5.6. Practical Implications

The results have practical implications for policymakers, regional development agencies, universities, incubators, and business support organizations. Since economic and social factors are associated with institutional and technological conditions, regional policy should not focus only on isolated support measures. Instead, policy interventions should address the broader ecosystem structure, including economic resources, institutional support, technological infrastructure, social networks, and entrepreneurial culture. The practical implications should be interpreted in direct relation to the measured constructs and empirical findings. Since the results show that technological factors are associated with new product and service development and innovation capacity, regional support should focus on those technology-related conditions that correspond to the measurement model, such as digital infrastructure, research and development infrastructure, technological knowledge, technology adoption, and technology transfer.
Social factors are associated with entrepreneurial activity and motivation, regional support should also address social mechanisms measured in the study, such as entrepreneurial culture, networks, education, attitudes toward risk, and community support.

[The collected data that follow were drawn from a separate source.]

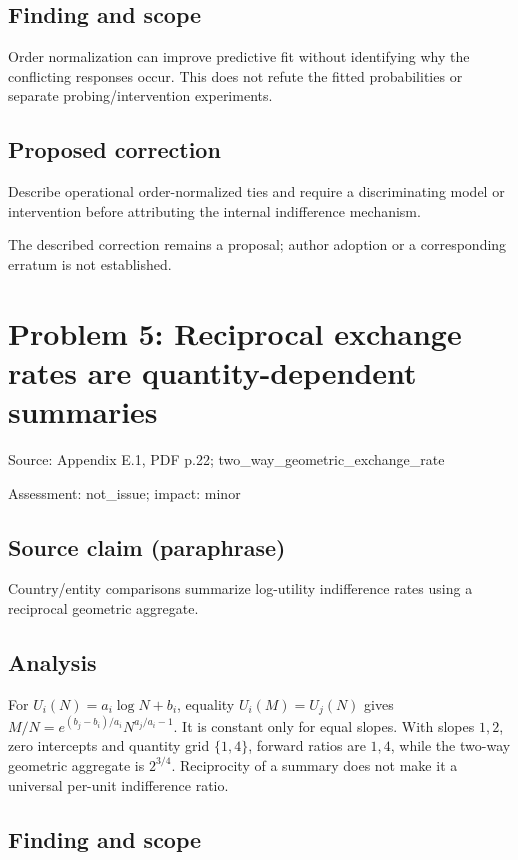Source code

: \documentclass[11pt]{article}
\begin{document}
\subsection*{Finding and scope}

Order normalization can improve predictive fit without identifying why the conflicting responses occur. This does not refute the fitted probabilities or separate probing/intervention experiments.

\subsection*{Proposed correction}

Describe operational order-normalized ties and require a discriminating model or intervention before attributing the internal indifference mechanism.

The described correction remains a proposal; author adoption or a corresponding erratum is not established.

\section*{Problem 5: Reciprocal exchange rates are quantity-dependent summaries}

Source: Appendix E.1, PDF p.22; two\_way\_geometric\_exchange\_rate

Assessment: not\_issue; impact: minor

\subsection*{Source claim (paraphrase)}

Country/entity comparisons summarize log-utility indifference rates using a reciprocal geometric aggregate.

\subsection*{Analysis}

For \(U_i(N)=a_i\log N+b_i\), equality \(U_i(M)=U_j(N)\) gives \(M/N=e^{(b_j-b_i)/a_i}N^{a_j/a_i-1}\). It is constant only for equal slopes. With slopes \(1,2\), zero intercepts and quantity grid \(\{1,4\}\), forward ratios are \(1,4\), while the two-way geometric aggregate is \(2^{3/4}\). Reciprocity of a summary does not make it a universal per-unit indifference ratio.

\subsection*{Finding and scope}
\end{document}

The findings do not provide direct evidence on enterprise-level business strategies or business performance. Therefore, recommendations are limited to ecosystem-level support and should not be interpreted as evidence about which enterprise strategies produce better performance.
Practical actions can follow three directions. Institutional development should focus on clearer administrative procedures, more visible business support programs, stronger protection of business rights, and better coordination among local and regional support bodies. Then technology-related support should focus on digital infrastructure, access to technological knowledge, research and development cooperation, technology transfer, and enterprise access to technical support services. Finally, social mechanisms should be strengthened through entrepreneurship education, mentoring, regional networking, public promotion of entrepreneurial role models, and programs that reduce negative attitudes toward business risk. These actions correspond to the institutional, technological, and social constructs measured in the study.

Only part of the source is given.